■ **The task**
From the entries that follow, report every line in which "dimensional" occurs.

■ **Exercise materials**

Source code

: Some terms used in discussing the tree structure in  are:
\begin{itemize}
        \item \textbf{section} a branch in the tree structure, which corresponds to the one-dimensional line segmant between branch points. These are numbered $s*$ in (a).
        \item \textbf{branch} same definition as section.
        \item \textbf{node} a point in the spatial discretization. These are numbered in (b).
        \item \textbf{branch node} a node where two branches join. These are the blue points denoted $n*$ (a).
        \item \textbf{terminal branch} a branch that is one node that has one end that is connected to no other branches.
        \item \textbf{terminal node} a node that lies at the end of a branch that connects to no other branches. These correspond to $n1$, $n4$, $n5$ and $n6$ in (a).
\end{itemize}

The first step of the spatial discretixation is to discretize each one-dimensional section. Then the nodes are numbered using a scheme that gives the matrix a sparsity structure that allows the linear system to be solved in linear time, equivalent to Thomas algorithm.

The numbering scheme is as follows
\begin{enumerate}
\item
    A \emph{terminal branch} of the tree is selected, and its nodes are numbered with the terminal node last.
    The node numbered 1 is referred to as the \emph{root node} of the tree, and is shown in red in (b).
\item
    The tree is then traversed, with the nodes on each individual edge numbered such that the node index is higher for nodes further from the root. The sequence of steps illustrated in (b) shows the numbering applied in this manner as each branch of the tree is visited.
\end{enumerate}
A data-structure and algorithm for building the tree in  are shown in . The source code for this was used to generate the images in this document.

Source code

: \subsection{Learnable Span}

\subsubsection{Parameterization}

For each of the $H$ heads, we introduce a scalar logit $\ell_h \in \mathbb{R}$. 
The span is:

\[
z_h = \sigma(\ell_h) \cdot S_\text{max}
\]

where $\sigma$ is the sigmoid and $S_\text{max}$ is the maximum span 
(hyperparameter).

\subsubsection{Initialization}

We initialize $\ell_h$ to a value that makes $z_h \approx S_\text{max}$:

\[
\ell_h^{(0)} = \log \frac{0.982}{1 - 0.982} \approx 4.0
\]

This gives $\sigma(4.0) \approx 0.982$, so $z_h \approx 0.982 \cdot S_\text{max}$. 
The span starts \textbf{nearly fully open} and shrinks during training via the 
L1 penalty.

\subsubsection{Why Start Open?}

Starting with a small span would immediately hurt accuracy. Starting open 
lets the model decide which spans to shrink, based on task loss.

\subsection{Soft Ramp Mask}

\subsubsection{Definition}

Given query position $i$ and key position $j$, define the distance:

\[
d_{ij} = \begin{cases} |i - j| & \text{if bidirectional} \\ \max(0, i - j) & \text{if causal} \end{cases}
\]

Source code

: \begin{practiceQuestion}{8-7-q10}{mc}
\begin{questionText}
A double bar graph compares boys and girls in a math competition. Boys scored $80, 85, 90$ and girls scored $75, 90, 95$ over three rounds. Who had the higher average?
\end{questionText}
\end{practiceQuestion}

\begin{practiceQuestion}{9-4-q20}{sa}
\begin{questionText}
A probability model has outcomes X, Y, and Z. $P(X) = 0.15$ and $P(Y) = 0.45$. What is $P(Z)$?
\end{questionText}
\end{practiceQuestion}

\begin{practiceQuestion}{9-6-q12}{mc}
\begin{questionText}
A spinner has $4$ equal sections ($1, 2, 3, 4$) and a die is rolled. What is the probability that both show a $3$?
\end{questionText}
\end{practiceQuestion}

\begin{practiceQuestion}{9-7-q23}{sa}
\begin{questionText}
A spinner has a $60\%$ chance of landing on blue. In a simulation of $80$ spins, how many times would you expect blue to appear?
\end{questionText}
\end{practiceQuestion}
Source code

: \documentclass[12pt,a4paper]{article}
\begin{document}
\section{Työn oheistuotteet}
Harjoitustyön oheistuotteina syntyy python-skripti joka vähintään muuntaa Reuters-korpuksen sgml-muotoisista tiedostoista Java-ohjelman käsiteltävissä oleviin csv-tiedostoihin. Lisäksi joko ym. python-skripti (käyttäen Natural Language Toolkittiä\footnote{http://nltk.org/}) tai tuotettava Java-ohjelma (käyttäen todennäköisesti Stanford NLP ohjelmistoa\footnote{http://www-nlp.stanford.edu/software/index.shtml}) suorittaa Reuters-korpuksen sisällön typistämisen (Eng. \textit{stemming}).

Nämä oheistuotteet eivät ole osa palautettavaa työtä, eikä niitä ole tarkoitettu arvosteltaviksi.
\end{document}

■ **Written reply**
        \item \textbf{section} a branch in the tree structure, which corresponds to the one-dimensional line segmant between branch points. These are numbered $s*$ in (a).
The first step of the spatial discretixation is to discretize each one-dimensional section. Then the nodes are numbered using a scheme that gives the matrix a sparsity structure that allows the linear system to be solved in linear time, equivalent to Thomas algorithm.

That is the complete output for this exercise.